Optimiser le temps d’entrainement

Dan Heisman a une petite théorie sur la façon dont on lit des parties commentées

En général, ce n’est pas la vitesse d’étude d’un partie ni le nombre de parties que vous étudiez qui sont essentiels pour optimiser l’entrainement. Ce qui est essentiel, c’est essayez d’apprendre plus par unité de temps que par unité de partie.

Travailler les parties célèbres ou de GM serait facile si :

  • Il n’y avait qu’une petite quantité de bonnes parties annotées à étudier
  • on était immortel et le temps n’est pas un problème

Cependant, le nombre de parties bien annotées – avec des auteurs aux points de vue différents mais instructifs – est assez grand, même si vous vous limitez à des anthologies instructives pour optimiser l’apprentissage.

Les économistes ont un principe appelé rendements décroissants . Cela signifie que dans certaines entreprises, vous pourriez atteindre un point où le montant des avantages que vous retirez de faire quelque chose commence à diminuer au fur et à mesure que vous le faites.

Aux échecs, c’est également vrai : vous obtenez généralement de très bons retours dès les premières minutes que vous passez à analyser une position, mais, en raison de plusieurs facteurs, analyser autant de minutes supplémentaires après avoir déjà analysé la position pendant une heure sera généralement pas autant profitable (par exemple, les minutes 0 à 5 donnent plus d’informations que les minutes 60 à 65 pour étudier la même position).

Supposons qu’à chaque fois que vous parcourez une partie, vous obtenez 50 % des informations que vous ne connaissiez/compreniez pas auparavant en lisant celle-ci. Parcourir une partie vous donnera 50 % (1/2) de ce que l’auteur essaie de vous communiquer, deux fois 75 % (3/4), trois fois 87,5 % (7/8), et ainsi de suite. Il est donc clair que chaque fois que vous en apprenez davantage, mais que vous obtenez des rendements décroissants à chaque session.

Cela signifie que si vous lisez 50 parties trois fois chacune, vous obtenez un total de 87,5 % * 50 = 43,75 « unités d’apprentissage » pour vos 150 parties lues, mais si vous venez de lire 150 parties différentes, vous obtenez 50% * 150 = 75 de la même unité puisqu’il n’y a pas de rendement décroissant. Avec ces hypothèses (certes non prouvées scientifiquement), cela représente environ 70 % d’apprentissage en plus dans le même laps de temps.

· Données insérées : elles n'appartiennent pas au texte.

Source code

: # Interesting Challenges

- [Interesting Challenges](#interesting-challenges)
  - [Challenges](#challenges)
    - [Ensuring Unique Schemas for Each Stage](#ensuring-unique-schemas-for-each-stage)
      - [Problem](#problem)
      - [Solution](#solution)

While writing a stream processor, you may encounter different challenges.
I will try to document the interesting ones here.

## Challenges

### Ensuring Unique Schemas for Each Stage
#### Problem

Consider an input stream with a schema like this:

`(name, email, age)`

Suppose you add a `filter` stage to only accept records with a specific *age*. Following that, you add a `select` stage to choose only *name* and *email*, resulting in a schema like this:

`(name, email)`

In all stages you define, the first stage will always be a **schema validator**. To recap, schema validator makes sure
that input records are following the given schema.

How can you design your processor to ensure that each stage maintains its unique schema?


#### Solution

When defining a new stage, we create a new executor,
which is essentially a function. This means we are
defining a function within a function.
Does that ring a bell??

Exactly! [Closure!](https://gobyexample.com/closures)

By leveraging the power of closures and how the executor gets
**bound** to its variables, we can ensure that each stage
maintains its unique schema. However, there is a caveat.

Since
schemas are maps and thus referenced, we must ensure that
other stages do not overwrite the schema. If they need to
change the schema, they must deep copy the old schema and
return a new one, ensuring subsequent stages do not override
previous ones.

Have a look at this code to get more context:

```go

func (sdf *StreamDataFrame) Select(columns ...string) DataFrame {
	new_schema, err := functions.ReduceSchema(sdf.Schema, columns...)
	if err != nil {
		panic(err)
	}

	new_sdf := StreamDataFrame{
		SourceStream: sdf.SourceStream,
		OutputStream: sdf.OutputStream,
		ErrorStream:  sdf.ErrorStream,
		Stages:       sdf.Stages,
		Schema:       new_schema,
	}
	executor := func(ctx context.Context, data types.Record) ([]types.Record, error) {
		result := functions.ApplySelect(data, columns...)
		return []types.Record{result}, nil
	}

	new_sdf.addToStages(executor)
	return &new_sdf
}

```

De même, supposons que parcourir une partie en 20 minutes vous rapporte 30% de ce que l’auteur essaie de vous apprendre, mais 40 minutes ne vous rapportent que 45% (puisqu’étudier la partie de plus en plus en détail obtient généralement – mais pas toujours – des rendements décroissants ). Ensuite, lire 500 parties pendant 40 minutes chacune (20 000 minutes) donne 500*0,45 = 225 unités d’apprentissage, tandis que lire 1 000 parties à 20 minutes chacune (les mêmes 20 000 minutes) donne 1 000*0,3 = 300 unités d’apprentissage. (j’avoue ne pas voir repris tous ces calculs, mais on peut imaginer que Dan ne s’est pas trompé !)

Quand Dan Heisman a commencé ce système, il a utilisé ces idées pour lire environ 2 000 parties de maître annotées en environ 3 ans. Il a sauté toute partie de l’analyse qui n’était pas amusante, se concentrant sur ce que le commentateur a écrit sur la position, afin de maximiser son apprentissage par unité de temps. Récemment, il s’est chronométré à environ 8 minutes par partie, mais il est sûr qu’il était un peu plus lent quand il a commencé.

La lecture de nombreux auteurs différents l’a aidé à développer une « conscience des échecs ». Cela a plutôt bien fonctionné, car il est passé de non classé à 1900 en deux ans (juillet 1966 à juillet 1968) puis à 2000 en trois ans (en septembre 1969).

Bien sûr, il a fait beaucoup d’autres choses que simplement lire des parties annotées : jouer dans tous les tournois possibles, rejoindre un club d’échecs, revoir ses parties avec des joueurs compétents, rechercher même ses parties rapides dans MCO-10 pour s’assurer qu’il ne referait pas encore et encore la même erreur. Ce sont toutes des étapes importantes. Mais il est clair que lire ces nombreuses parties de grand joueurs annotées a été un élément clé de son développement. Et, en discutant de son expérience avec d’autres forts joueurs, beaucoup d’entre eux ont également obtenu une progression importante en jouant de nombreuses parties annotées, à une vitesse ou à une autre. Ce n’est peut-être pas aussi important que de « traîner avec de forts joueurs forts en parlant d’échecs avec eux » ou même de pratiquer la répétition de tactiques faciles, mais c’est l’une des choses les plus importantes que vous puissiez faire.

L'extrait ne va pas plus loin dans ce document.